During that first stint, Iron Maiden recorded Killers (1981), Number of the Beast (1982), Piece of Mind (1983), Powerslave (1984), Somewhere In Time (1986), and Seventh Son of a Seventh Son (1988). If his career had stopped right there, and he never wrote another riff, Adrian Smith’s place as one of the most important musicians in Metal would have been cemented forever. But there was so much more, from his own solo material to his contributions on that of Bruce Dickinson’s, and of course, his return to form in the massively successful second major ark in the Iron Maiden story.
The book emerges during what has been unequivocally the worst year in the fifty or so years since Tony Iommi invented heavy metal. Everything has come to an end, and whether that end is temporary or the opening act on an equally dark future, for now, all music fans can really do is try and enjoy what was – Smith’s autobiographical work is a languid and satisfying way to do just that; a glimpse into the mind of a man looked up to by millions.

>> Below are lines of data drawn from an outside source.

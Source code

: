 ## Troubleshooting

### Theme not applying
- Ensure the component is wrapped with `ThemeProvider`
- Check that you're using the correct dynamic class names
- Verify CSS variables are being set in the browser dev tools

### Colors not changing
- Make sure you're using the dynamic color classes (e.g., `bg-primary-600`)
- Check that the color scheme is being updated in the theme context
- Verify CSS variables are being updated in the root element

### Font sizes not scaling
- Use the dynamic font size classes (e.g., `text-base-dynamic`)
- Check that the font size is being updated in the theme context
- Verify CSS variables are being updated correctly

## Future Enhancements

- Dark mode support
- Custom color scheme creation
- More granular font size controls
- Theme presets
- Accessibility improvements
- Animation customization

If readers come into the experience expecting a few thoughts about fishing against a backdrop of tour stories and hi-jinx, they will be a bit confounded. Much of the book goes into intense detail about the intricacies involved with angling, fishing, equipment, and the nuances involved with the sport itself. At times, the hyper-specific digressions into casting methods, fish species and habits, and the types of reels and rods can be a bit intimidating to the neophyte. However, Smith’s immense passion for the pursuit is infectious. His obvious and abiding love for the various species of fish out there, and the reverence he has for them, shows us the heart of a man who cares for the wellbeing of Nature.
Interspersed liberally throughout the book, of course, are a host of anecdotes and stories related to Smith’s time in Iron Maiden. These would have the most obvious appeal, and the way they are hidden within pools of prose about fishing is as tantalizing as the silvery bodies of barbell and perch, and the host of species that have seduced the guitarist and piqued his interest for a lifetime.
Be it a chance encounter with Iron Maiden Founder Steve Harris which led to Smith’s inclusion in the band, or inviting a member of Oasis to their recording studio decades later, Smith casts these snippets of bait into the book to literally hook the reader like fish. Those who bite will be rewarded, as the affable nature of Adrian Smith comes through in his writing.
And there may not be a better view into Smith’s spirit than in the accounts of fishing with his father as a boy, finding amid the industrial slog of London the few places yet untouched by the rampant pollution of the 1960s. Fast forward thirty or forty years, and the man was still slipping off from swanky hotels to drop a line into places as inauspicious as a Miami canal, a Central Park lake, all the way out to vacations in the wilds of British Columbia and New Zealand.
Yet whether he is talking about finding an unnamed pond or joining an expensive exotic expedition, Smith is able to relate to the common mortal. He came from working-class roots, and he hasn’t forgotten that. Broadly, his entire outlook is relatable, and when he mentions the hotels that Iron Maiden stayed in on the World Slavery Tour of 1984 – something about moving the couch and roaches scurrying everywhere – and compares them with a certain $90 breakfast of eggs and bacon in modern times, he does not do so with the boastful bravado found in today’s Hip Hop and Pop artists. Nor does he do so with the empty-headed swagger of 1980s Glam Rock titans spending fistfuls of money on drugs and women. In Adrian Smith, we find a humble, shy English kid who struggled with the superstardom that came his way so quickly. And the end result is that it is all terribly appealing.
Smith has as much respect for the guitars he plays as the fish he briefly handles and then releases back into the murk of deep lakes, and his book is something you too will want to dive into and remain within. For this, Cryptic Rock gives Monsters of River and Rock: My Life as Iron Maiden’s Compulsive Angler 5 out of 5 stars.